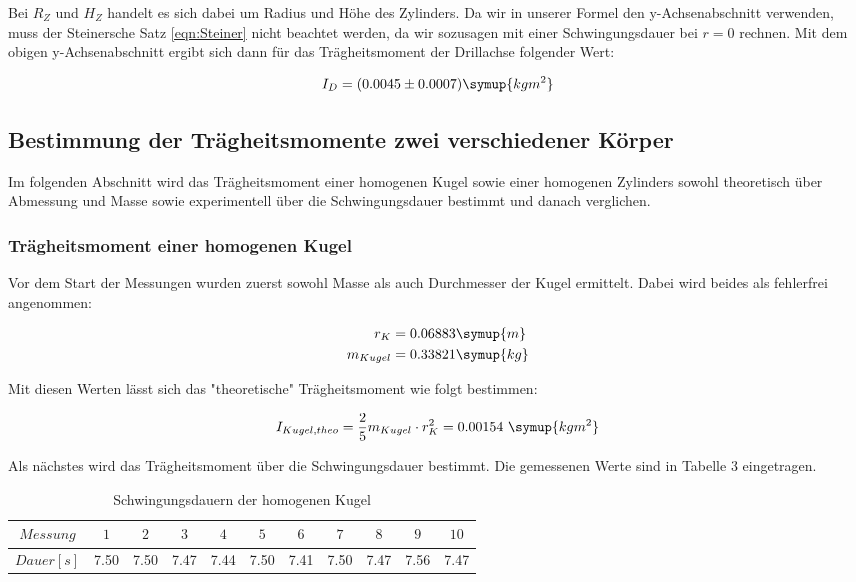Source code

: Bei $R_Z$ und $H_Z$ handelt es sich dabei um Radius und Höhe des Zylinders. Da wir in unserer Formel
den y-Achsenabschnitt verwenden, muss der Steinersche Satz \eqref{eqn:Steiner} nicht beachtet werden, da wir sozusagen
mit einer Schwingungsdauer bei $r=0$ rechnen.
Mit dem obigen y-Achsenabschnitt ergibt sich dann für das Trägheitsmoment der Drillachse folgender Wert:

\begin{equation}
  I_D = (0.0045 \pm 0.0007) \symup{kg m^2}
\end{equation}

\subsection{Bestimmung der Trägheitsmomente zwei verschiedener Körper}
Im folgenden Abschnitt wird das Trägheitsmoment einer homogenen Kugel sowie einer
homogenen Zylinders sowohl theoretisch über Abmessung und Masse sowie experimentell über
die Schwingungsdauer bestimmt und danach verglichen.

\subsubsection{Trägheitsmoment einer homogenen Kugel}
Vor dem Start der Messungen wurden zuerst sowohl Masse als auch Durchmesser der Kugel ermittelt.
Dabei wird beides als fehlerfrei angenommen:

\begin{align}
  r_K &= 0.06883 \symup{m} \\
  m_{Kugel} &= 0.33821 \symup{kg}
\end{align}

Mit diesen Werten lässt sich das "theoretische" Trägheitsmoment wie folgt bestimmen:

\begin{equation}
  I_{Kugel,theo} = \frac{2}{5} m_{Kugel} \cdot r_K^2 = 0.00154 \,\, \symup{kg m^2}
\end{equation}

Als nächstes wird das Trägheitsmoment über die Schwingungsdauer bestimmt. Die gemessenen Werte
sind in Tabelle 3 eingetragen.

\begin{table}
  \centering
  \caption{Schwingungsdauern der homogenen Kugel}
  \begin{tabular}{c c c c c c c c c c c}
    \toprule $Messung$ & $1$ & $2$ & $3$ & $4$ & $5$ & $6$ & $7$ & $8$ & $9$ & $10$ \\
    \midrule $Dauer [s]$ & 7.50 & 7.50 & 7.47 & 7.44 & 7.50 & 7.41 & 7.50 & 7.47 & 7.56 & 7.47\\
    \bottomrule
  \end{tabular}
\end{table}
▬▬▬▬▬▬
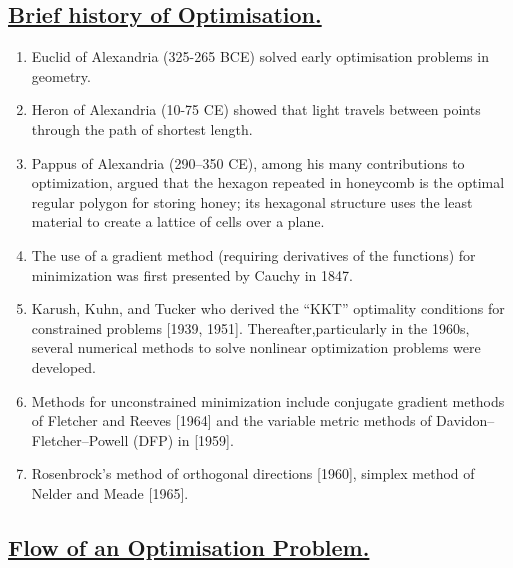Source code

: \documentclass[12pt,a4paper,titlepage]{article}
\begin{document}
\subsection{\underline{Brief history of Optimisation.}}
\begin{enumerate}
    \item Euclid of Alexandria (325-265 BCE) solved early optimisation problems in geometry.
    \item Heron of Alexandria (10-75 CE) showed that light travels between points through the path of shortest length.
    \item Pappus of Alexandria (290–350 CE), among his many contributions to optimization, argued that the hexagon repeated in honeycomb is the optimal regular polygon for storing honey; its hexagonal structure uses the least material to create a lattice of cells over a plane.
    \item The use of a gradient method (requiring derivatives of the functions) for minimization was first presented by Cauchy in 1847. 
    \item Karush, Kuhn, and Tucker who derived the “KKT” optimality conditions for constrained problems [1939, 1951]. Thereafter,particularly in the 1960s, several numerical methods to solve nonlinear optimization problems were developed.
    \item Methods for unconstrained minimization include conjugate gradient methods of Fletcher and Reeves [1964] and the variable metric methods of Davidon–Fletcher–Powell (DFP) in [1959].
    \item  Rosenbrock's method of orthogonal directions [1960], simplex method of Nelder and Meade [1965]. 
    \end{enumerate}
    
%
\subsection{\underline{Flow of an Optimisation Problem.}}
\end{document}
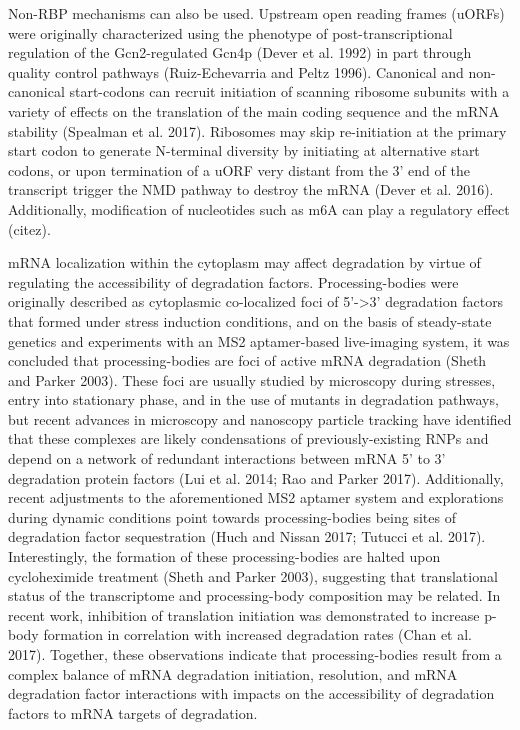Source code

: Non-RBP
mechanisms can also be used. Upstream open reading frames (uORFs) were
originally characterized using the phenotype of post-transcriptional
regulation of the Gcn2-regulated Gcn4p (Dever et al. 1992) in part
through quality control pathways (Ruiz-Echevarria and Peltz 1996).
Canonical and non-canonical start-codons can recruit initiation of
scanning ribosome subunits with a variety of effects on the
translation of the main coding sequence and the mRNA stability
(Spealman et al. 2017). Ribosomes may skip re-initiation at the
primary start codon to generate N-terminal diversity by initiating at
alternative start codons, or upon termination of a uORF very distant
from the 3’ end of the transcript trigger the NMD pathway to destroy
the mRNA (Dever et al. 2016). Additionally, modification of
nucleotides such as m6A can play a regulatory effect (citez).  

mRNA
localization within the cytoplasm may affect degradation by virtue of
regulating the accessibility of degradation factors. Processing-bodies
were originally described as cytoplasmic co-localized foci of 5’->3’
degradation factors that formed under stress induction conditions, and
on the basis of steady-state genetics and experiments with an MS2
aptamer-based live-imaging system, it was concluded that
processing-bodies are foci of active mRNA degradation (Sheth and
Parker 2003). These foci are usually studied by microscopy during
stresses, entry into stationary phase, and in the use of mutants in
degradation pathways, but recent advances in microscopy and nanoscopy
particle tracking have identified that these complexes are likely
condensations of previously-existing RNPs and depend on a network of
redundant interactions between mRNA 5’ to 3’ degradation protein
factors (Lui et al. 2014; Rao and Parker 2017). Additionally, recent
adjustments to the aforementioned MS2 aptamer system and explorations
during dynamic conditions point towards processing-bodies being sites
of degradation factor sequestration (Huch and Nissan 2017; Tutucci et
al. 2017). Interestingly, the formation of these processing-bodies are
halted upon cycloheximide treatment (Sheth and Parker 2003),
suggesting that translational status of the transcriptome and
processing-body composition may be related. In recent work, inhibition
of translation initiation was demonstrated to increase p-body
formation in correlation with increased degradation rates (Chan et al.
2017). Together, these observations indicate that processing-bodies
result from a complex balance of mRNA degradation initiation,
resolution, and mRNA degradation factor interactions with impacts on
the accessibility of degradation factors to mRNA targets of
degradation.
▬▬▬▬▬▬
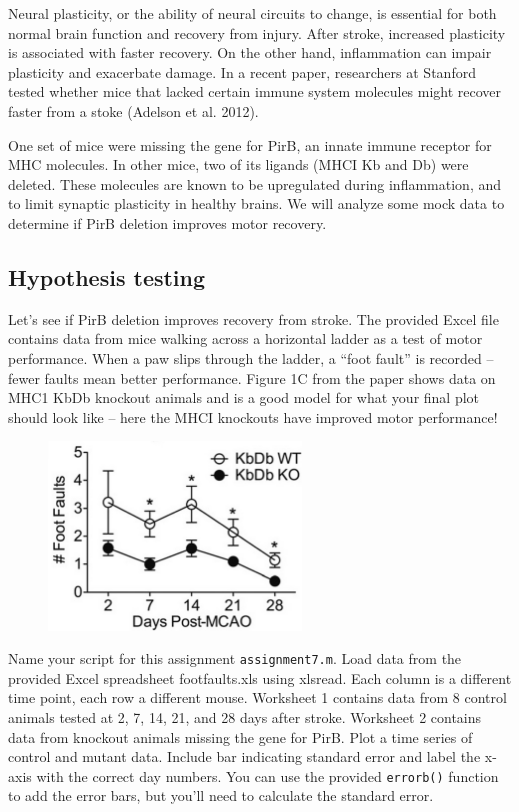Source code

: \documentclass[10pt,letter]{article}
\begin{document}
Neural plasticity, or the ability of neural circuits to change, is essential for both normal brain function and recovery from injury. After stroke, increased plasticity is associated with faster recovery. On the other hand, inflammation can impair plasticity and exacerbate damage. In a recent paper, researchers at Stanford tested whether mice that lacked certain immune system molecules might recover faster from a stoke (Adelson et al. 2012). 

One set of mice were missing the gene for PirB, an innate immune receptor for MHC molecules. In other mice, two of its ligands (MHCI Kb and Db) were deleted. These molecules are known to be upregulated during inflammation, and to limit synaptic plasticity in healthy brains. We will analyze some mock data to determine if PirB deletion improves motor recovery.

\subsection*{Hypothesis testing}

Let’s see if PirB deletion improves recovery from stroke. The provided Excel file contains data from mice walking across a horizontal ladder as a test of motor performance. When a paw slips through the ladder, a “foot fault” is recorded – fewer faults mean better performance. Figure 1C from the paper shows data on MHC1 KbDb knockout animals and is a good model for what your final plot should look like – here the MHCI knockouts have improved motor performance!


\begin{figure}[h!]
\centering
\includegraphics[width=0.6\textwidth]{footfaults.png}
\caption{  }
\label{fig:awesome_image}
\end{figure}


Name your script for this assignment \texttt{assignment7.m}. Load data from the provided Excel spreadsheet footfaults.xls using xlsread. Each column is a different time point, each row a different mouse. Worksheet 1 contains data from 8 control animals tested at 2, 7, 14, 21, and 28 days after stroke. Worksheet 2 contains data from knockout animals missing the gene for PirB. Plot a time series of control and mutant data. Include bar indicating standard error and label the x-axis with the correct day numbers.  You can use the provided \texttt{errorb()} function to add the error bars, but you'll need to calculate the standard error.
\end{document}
▬▬▬▬▬▬
[What you will do] Retype the records above, but only those lines that fall between the line containing "al. 2017). Interestingly, the" and the line containing "degradation.", with both of those lines included, exactly as written.

[Solution]
al. 2017). Interestingly, the formation of these processing-bodies are
halted upon cycloheximide treatment (Sheth and Parker 2003),
suggesting that translational status of the transcriptome and
processing-body composition may be related. In recent work, inhibition
of translation initiation was demonstrated to increase p-body
formation in correlation with increased degradation rates (Chan et al.
2017). Together, these observations indicate that processing-bodies
result from a complex balance of mRNA degradation initiation,
resolution, and mRNA degradation factor interactions with impacts on
the accessibility of degradation factors to mRNA targets of
degradation.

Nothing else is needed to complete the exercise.